Risk and trust – The role of threat hunting in business

Risk and trust – The role of threat hunting in business

Threat hunting is the acknowledgement that no system can be considered 100% secure. Matt Gangwer, Senior Director, Managed Threat Response, Sophos, and Greg Iddon, Senior Product Marketing Manager, Managed Threat Response, Sophos, offer their advice on how to approach threat hunting for your business.

Whether it is written down or not, every business has the goal of protecting data or information – the lifeblood of modern business – to reduce risk and facilitate the establishment of trust. Trust is the foundation of success for organisations in both the physical and the digital world. A transacting customer affords trust to a business after risk, or at least perceived risk, is reduced to an acceptable level. 

Failure to reduce risk forces customers to look elsewhere. A 2018 study from the National Cyber Security Alliance revealed that 25% of SMBs filed for bankruptcy after a data breach, and 10% went out of business entirely. The importance of effective cybersecurity and its ability to reduce risk and maintain customer trust couldn’t be clearer.

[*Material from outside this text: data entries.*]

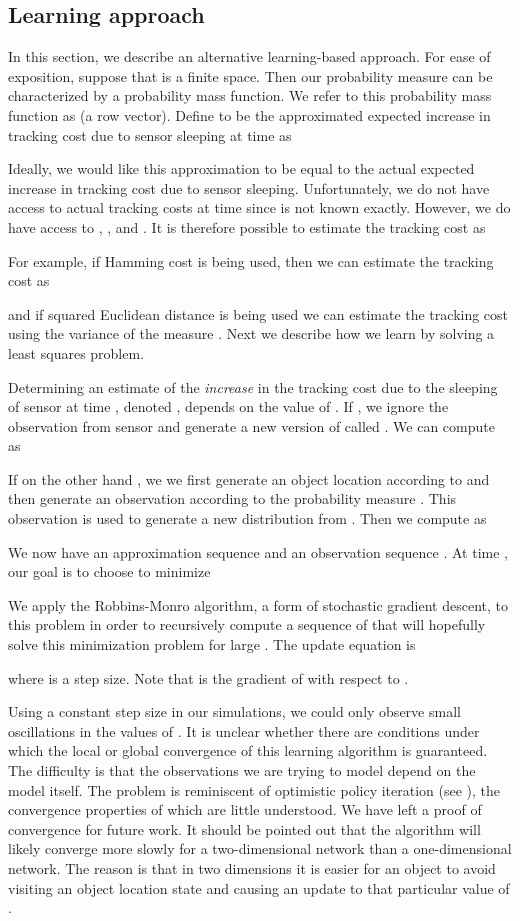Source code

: \documentclass[journal,draftcls,onecolumn,11pt]{IEEEtran}
\begin{document}
\subsection{Learning approach}  \label{sec:learning}
In this section, we describe an alternative learning-based approach. For ease of exposition, suppose that  is a finite space.  Then our probability measure  can be characterized by a probability mass function.  We refer to this probability mass function as  (a row vector).  Define  to be the approximated expected increase in tracking cost due to sensor  sleeping at time  as

Ideally, we would like this approximation to be equal to the actual expected increase in tracking cost due to sensor  sleeping.  Unfortunately, we do not have access to actual tracking costs at time  since  is not known exactly.  However, we do have access to , , and .  It is therefore possible to estimate the tracking cost as

For example, if Hamming cost is being used, then we can estimate the tracking cost as

and if squared Euclidean distance is being used we can estimate the tracking cost using the variance of the measure . Next we describe how we learn  by solving a least squares problem.

Determining an estimate of the {\em increase} in the tracking cost due to the sleeping of sensor  at time , denoted , depends on the value of .  If , we ignore the observation from sensor  and generate a new version of  called .  We can compute  as

If on the other hand , we we first generate an object location  according to  and then generate an observation according to the probability measure .  This observation is used to generate a new distribution  from .  Then we compute  as


We now have an approximation sequence  and an observation sequence . At time , our goal is to choose  to minimize

We apply the Robbins-Monro algorithm, a form of stochastic gradient descent, to this problem in order to recursively compute a sequence of  that will hopefully solve this minimization problem for large .  The update equation is

where  is a step size.  Note that  is the gradient of  with respect to .

Using a constant step size in our simulations, we could only observe small oscillations in the values of . It is unclear whether there are conditions under which the local or global convergence of this learning algorithm is guaranteed.  The difficulty is that the observations we are trying to model depend on the model itself.  The problem is reminiscent of optimistic policy iteration (see \cite{bertsekas07}), the convergence properties of which are little understood.  We have left a proof of convergence for future work.  It should be pointed out that the algorithm will likely converge more slowly for a two-dimensional network than a one-dimensional network.  The reason is that in two dimensions it is easier for an object to avoid visiting an object location state and causing an update to that particular value of .
\end{document}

Effective cybersecurity is not just about implementing security software and policies, it’s about being able to spot and respond to subtle anomalies and behaviours that could indicate an intruder in the network. This is ‘threat hunting’.

Threat hunting

Threat hunting is an emergent, human-led endeavour, using an iterative and methodical process to proactively identify threats within a network that have evaded security controls. To threat hunt is to acknowledge that no system can be considered 100% secure, that technology is imperfect and that capable and determined adversaries will find a way to evade multiple layers of protection. The most determined adversaries will test their tactics and techniques against security tooling to ensure they evade detection.

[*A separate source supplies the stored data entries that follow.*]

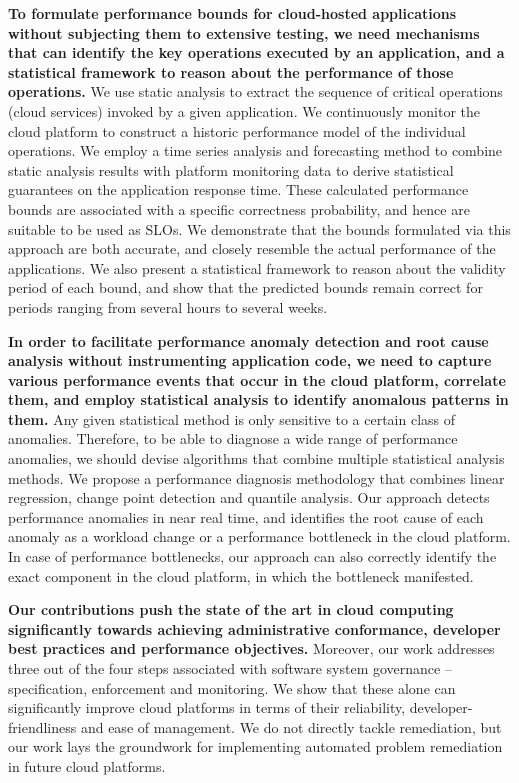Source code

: \textbf{To formulate performance bounds for cloud-hosted applications without subjecting them to extensive testing,
we need mechanisms that can identify the key operations executed by an application, and a
statistical framework to reason about the performance of those operations.} We use static
analysis to extract the sequence of critical operations (cloud services) invoked by a given application.
We continuously monitor the cloud platform to construct a historic performance model of the individual operations.
We employ a time series analysis and forecasting method to combine static analysis results with
platform monitoring data to
derive statistical guarantees on the application response time. These calculated performance
bounds are associated with a specific correctness probability, and hence are suitable to be used
as SLOs. We demonstrate that the bounds formulated via this approach are 
both accurate, and closely resemble the actual performance of the applications. We also present a statistical framework
to reason about the validity period of each bound, and show that the predicted bounds
remain correct for periods ranging from several hours to several weeks.

\textbf{In order to facilitate performance anomaly detection and root cause analysis without instrumenting
application code, we need to capture various performance events that occur in the cloud platform,
correlate them, and employ statistical analysis to identify anomalous patterns in them.} Any given statistical
method is only sensitive to a certain class of anomalies. Therefore, to be able to diagnose a wide range of
performance anomalies, we should devise algorithms that combine multiple statistical analysis
methods. We propose a performance diagnosis methodology that combines linear regression, change point
detection and quantile analysis. Our approach detects performance anomalies in near real time,
and identifies the root cause of each anomaly as a workload change or a performance bottleneck
in the cloud platform. In case of performance bottlenecks, our approach can also correctly identify
the exact component in the cloud platform, in which the bottleneck manifested.

\textbf{Our contributions push the state of the art in cloud computing significantly towards achieving
administrative conformance, developer best practices and performance objectives.} Moreover,
our work addresses three out of the four steps associated with software system governance --
specification, enforcement and monitoring. We show that these alone can significantly improve cloud platforms
in terms of their reliability, developer-friendliness and ease of management. 
We do not directly tackle remediation, but our work
lays the groundwork for implementing automated problem remediation in future cloud platforms.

Prevention technologies that proactively protect against threats markedly reduce risk. However, the residual risk, the threats that can evade prevention, are often the most damaging. It is exactly these threats that we must hunt for, analyse and respond to. If we don’t, we risk incidents escalating into fully fledged data breaches and ultimately put the future of our organisations at jeopardy.

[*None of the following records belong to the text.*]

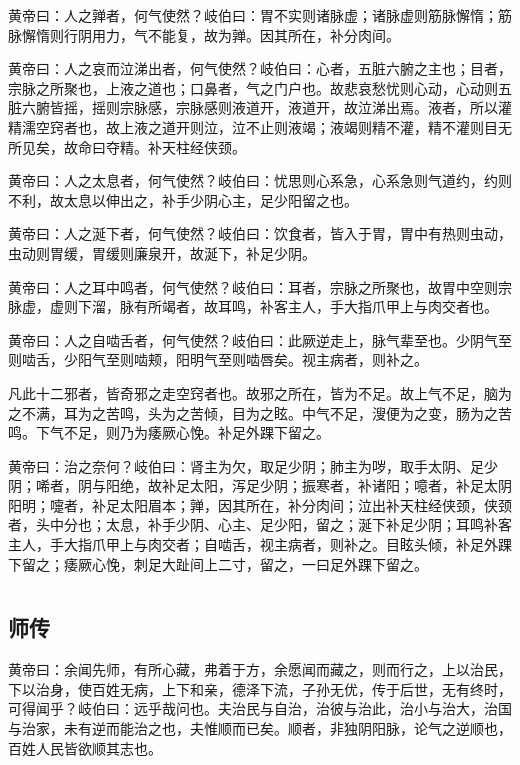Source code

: \documentclass[a4paper,12pt,UTF8,twoside]{ctexbook}
\begin{document}
	黄帝曰：人之亸者，何气使然？岐伯曰：胃不实则诸脉虚；诸脉虚则筋脉懈惰；筋脉懈惰则行阴用力，气不能复，故为亸。因其所在，补分肉间。
	
	黄帝曰：人之哀而泣涕出者，何气使然？岐伯曰：心者，五脏六腑之主也；目者，宗脉之所聚也，上液之道也；口鼻者，气之门户也。故悲哀愁忧则心动，心动则五脏六腑皆摇，摇则宗脉感，宗脉感则液道开，液道开，故泣涕出焉。液者，所以灌精濡空窍者也，故上液之道开则泣，泣不止则液竭；液竭则精不灌，精不灌则目无所见矣，故命曰夺精。补天柱经侠颈。
	
	黄帝曰：人之太息者，何气使然？岐伯曰：忧思则心系急，心系急则气道约，约则不利，故太息以伸出之，补手少阴心主，足少阳留之也。
	
	黄帝曰：人之涎下者，何气使然？岐伯曰：饮食者，皆入于胃，胃中有热则虫动，虫动则胃缓，胃缓则廉泉开，故涎下，补足少阴。
	
	黄帝曰：人之耳中鸣者，何气使然？岐伯曰：耳者，宗脉之所聚也，故胃中空则宗脉虚，虚则下溜，脉有所竭者，故耳鸣，补客主人，手大指爪甲上与肉交者也。
	
	黄帝曰：人之自啮舌者，何气使然？岐伯曰：此厥逆走上，脉气辈至也。少阴气至则啮舌，少阳气至则啮颊，阳明气至则啮唇矣。视主病者，则补之。
	
	凡此十二邪者，皆奇邪之走空窍者也。故邪之所在，皆为不足。故上气不足，脑为之不满，耳为之苦鸣，头为之苦倾，目为之眩。中气不足，溲便为之变，肠为之苦鸣。下气不足，则乃为痿厥心悗。补足外踝下留之。
	
	黄帝曰：治之奈何？岐伯曰：肾主为欠，取足少阴；肺主为哕，取手太阴、足少阴；唏者，阴与阳绝，故补足太阳，泻足少阴；振寒者，补诸阳；噫者，补足太阴阳明；嚏者，补足太阳眉本；亸，因其所在，补分肉间；泣出补天柱经侠颈，侠颈者，头中分也；太息，补手少阴、心主、足少阳，留之；涎下补足少阴；耳鸣补客主人，手大指爪甲上与肉交者；自啮舌，视主病者，则补之。目眩头倾，补足外踝下留之；痿厥心悗，刺足大趾间上二寸，留之，一曰足外踝下留之。
	
	\part{}
	\chapter{师传}
	
	黄帝曰：余闻先师，有所心藏，弗着于方，余愿闻而藏之，则而行之，上以治民，下以治身，使百姓无病，上下和亲，德泽下流，子孙无优，传于后世，无有终时，可得闻乎？岐伯曰：远乎哉问也。夫治民与自治，治彼与治此，治小与治大，治国与治家，未有逆而能治之也，夫惟顺而已矣。顺者，非独阴阳脉，论气之逆顺也，百姓人民皆欲顺其志也。
	
\end{document}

While many organisations have already invested in prevention capabilities, many have yet to put major investment into effective detection of latent or missed threats and the ability to respond to them. Threat hunting is an activity that the modern threat landscape necessitates and which must be performed either by an organisation for itself, or outsourced to a capable third-party to perform as a service to the organisation.

For those that are considering threat hunting for themselves, we would like to share a few things that are worth considering before you start:

Data intelligence / data quality

For threat hunting to be successful, one of the first things any team or organisation should do is take inventory of their data sources and what is available to use for threat hunting. This simple exercise will help drive the types of threat hunting that can be performed. For instance, if you don’t have high fidelity network telemetry, then that may be an area to exclude from your hunting scope. Knowing what sources are available allows for several key points right out of the gate:

  1. Time won’t be wasted performing a hunt over a data set that doesn’t exist — An analyst’s time is extremely valuable, so optimising time when hunt activities are performed will lead to a more efficient and successful team.
  2. You can begin measuring the success of your data — Every new hunt should bring learnings to the team and organisation. This doesn’t mean finding a new APT group each and every time, but you can begin measuring the success and quality of the data sets to determine what is and what isn’t leading to improvements.
  3. Advocate for getting new data embedded into the process — As the organisational threat model changes, gaps in coverage can quickly be identified. This will allow for a case to be made to collect and leverage new data sources to accomplish the hunting goals.

Organisations new to threat hunting often overextend the area of data source identification. This is especially the case for those that take the SIEM approach to data collection and aggregation. It is not the volume of data that matters, but one’s ability to identify threats within that data. It is far better to take a threat-centric approach to data collection, whereby a type of threat or vector is considered and then data that aids the detection of that threat is identified for collection. Frameworks like MITRE’s ATT&CK are invaluable tools to help map threat hunting capabilities and to reveal blind spots.

Another common failure made during data collection is to not make full use of the potential of a data source. To give an example, Microsoft Windows event logs are an incredibly powerful source of data for threat hunters, but the default security audit policy leaves many events not logging with enough detail to aid hunters and requires manual reconfiguration to tune up event details. Care and consideration must be given to each data source to avoid simple but common pitfalls such as this.

Use of hunting data

Hunting by design is there to identify potential threats that circumvent conventional monitoring controls. This requires formalised procedures and workflow to ensure that as new hunting hypotheses are generated, they can easily flow through the ‘system’ and go through the necessary testing, analysis and refinement.

The end goal of any hunting team should be to automate and enhance current procedures. To be more specific, as the hunting team completes hunts and those hunts are turning up malicious or anomalous activity that is worthy of investigation, those methods should be taken and turned into automated searches or queries that can be run by the monitoring team. This threshold of promotion will vary between organisations and teams but is an important step to keep the hunt team looking forward at new possible threats.